Cold reception
Yankees stop Angels in chilly ALCS opener
NEW YORK – CC Sabathia and the New York Yankees stopped the Los Angeles Angels cold in the A.L. Championship Series opener.
On a blustery night more suited to bobsleds than baseballs, Sabathia pitched eight superb innings of four-hit ball to win his second straight postseason start and New York took advantage of a rare sloppy game by Los Angeles in a 4-1 victory Friday.
“It was about as cold as it gets,” Sabathia said. “It was pretty nasty out there today.”
The Angels looked like chilled Californians withering in the unseasonable wintry weather, making three errors that led to two unearned runs and allowing an infield popup to drop untouched for an RBI single. Even Torii Hunter, an eight-time Gold Glove center fielder, allowed a single to roll past him.
“We took advantage of a couple miscues,” Yankees manager Joe Girardi said. “It’s one game and we know that this is going to be an extremely tough series.”
It was 45 degrees at gametime, and a 17 mph wind made it feel worse. Because of the cold conditions, the traditional foul line introductions before the first game were scrapped.

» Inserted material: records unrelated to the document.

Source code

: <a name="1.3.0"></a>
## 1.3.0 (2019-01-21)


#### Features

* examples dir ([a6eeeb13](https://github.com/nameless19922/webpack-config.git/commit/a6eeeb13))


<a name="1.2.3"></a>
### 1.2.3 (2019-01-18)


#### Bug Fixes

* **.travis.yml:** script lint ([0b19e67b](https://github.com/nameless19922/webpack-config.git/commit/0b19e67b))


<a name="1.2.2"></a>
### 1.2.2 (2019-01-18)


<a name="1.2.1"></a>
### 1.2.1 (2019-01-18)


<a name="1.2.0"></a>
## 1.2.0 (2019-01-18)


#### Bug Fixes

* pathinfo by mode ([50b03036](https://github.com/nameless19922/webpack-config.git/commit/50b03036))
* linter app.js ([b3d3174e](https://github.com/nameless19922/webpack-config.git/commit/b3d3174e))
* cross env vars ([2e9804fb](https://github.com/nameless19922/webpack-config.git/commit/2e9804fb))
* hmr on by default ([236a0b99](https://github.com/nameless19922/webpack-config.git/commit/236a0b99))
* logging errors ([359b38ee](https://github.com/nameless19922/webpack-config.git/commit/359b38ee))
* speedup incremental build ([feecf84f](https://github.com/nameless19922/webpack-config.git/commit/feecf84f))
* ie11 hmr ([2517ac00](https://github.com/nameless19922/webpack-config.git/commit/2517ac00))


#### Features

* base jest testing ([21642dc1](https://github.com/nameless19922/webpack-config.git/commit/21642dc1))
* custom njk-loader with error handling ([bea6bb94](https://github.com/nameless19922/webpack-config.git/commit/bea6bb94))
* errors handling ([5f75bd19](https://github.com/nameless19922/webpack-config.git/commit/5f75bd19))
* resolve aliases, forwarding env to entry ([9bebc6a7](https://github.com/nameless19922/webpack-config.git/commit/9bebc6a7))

Back in the ALCS for the first time in five years, New York built a 2-0 lead in the first by taking advantage of a throwing error by left fielder Juan Rivera and a popup by Hideki Matsui that fell between third baseman Chone Figgins and shortstop Erick Aybar, who each thought the other would snag it.
“It was a mistake. It was ugly, but it happens,” Angels manager Mike Scioscia said.
After Kendry Morales’ fourth-inning single cut the deficit in half, Matsui doubled in a run in the fifth to make it 3-1. Angels starter John Lackey’s throwing error on a pickoff attempt allowed Melky Cabrera to take second in the sixth, and Derek Jeter followed with a run-scoring single that got by Hunter.
Sabathia, 2-0 with a 1.13 ERA in his first postseason with the Yankees, gave up a double and three singles, struck out seven and walked one, going to three-balls count just twice. The crowd repeatedly chanted the initials of Sabathia. The big lefty responded with a couple of fist pumps.
“That was a great feeling to have the stadium rocking and chanting my name,” he said.
Mariano Rivera pitched a hitless ninth for his record 36th postseason save, his second this year.
A.J. Burnett is slated to start Game 2 for the Yankees today. Joe Saunders, who hasn’t pitched since Oct. 4, goes for the Angels. Rain is in the forecast and a postponement is possible.
While players took batting practice in ski caps, sweat shirts and gloves, the giant video board showed the NLCS game in Los Angeles, where the temperature was in the 90s.
Still, the Texas-born Lackey was one of the few players in short sleeves. After pitching 7 1/3 shutout innings in the opener of the Angels’ first-round sweep of Boston, he gave up four runs – two earned – and nine hits in 5 2/3 innings.
After Jeter singled leading off, the misplays began by the Angels, who set a club record for fewest errors this season with 85.
Johnny Damon singled to left, sending Jeter to third, and advanced to second on Juan Rivera’s bad throw between second baseman Howie Kendrick and Aybar.
Alex Rodriguez hit a sacrifice fly, his seventh RBI of the postseason, Matsui’s popup-single made it 2-0. The Angels pretty much remained in their freeze.